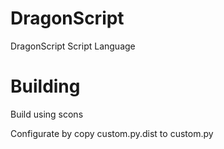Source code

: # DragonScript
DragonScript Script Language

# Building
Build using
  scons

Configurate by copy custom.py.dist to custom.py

_ _ _ _ _ _ _

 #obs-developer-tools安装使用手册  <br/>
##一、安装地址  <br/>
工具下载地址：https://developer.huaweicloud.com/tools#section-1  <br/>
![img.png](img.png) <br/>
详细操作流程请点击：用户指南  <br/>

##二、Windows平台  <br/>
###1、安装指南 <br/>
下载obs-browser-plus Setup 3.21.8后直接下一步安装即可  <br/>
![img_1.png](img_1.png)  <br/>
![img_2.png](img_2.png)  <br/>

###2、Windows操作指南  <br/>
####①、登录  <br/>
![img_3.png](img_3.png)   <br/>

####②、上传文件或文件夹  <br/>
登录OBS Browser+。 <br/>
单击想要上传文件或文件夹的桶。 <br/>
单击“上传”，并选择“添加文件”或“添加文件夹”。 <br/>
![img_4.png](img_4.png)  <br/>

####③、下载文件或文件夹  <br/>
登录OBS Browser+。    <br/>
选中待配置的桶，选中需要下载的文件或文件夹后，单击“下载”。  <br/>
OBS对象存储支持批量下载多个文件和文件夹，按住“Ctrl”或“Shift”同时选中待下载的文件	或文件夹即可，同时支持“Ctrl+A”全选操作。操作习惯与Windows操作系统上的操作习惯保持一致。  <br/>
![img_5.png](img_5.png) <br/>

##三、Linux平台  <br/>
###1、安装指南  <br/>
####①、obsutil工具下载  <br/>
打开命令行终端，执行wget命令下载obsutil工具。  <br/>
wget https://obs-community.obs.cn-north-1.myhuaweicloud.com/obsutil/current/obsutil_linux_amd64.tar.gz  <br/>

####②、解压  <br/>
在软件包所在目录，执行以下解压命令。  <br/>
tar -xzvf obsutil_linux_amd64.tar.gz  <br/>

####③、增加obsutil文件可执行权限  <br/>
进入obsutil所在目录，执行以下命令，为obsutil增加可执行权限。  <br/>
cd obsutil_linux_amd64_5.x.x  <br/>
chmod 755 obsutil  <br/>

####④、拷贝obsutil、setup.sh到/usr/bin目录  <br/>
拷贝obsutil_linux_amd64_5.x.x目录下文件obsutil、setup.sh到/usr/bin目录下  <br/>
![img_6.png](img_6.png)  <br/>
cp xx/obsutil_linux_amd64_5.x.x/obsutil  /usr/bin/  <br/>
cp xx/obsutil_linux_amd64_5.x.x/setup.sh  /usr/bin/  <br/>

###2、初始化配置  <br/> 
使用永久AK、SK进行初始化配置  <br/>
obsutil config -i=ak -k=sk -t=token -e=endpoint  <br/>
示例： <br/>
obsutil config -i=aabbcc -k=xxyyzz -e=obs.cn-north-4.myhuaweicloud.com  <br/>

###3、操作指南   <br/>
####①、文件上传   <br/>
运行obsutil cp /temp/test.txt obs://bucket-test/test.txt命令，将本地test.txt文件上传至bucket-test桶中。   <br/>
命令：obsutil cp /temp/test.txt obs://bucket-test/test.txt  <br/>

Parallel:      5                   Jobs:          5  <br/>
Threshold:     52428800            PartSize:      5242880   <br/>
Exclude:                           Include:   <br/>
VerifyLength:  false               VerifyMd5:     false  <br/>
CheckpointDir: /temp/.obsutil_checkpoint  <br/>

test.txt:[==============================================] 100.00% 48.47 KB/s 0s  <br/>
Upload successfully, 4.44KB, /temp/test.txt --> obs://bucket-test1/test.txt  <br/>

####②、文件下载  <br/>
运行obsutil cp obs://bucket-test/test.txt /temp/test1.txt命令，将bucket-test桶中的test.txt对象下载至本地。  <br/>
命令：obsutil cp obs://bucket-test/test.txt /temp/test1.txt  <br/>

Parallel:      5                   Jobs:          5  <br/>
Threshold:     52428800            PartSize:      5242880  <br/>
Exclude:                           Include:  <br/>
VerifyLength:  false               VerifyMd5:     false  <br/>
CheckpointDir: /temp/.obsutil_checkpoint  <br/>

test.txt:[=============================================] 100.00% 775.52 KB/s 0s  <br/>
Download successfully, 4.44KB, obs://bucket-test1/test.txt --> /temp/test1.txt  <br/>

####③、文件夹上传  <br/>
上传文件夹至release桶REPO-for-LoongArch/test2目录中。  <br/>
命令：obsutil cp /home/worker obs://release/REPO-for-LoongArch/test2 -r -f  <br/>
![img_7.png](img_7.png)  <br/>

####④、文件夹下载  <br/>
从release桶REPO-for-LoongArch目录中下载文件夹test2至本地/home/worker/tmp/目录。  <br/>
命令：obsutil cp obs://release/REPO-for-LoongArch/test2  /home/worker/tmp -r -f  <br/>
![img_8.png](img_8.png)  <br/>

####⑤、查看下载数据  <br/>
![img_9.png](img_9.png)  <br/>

_ _ _ _ _ _ _

● **Task to complete**
Scan the listing above and identify each line holding the string "Include"; copy every such line.

● **Solution for this problem**
Exclude:                           Include:   <br/>
Exclude:                           Include:  <br/>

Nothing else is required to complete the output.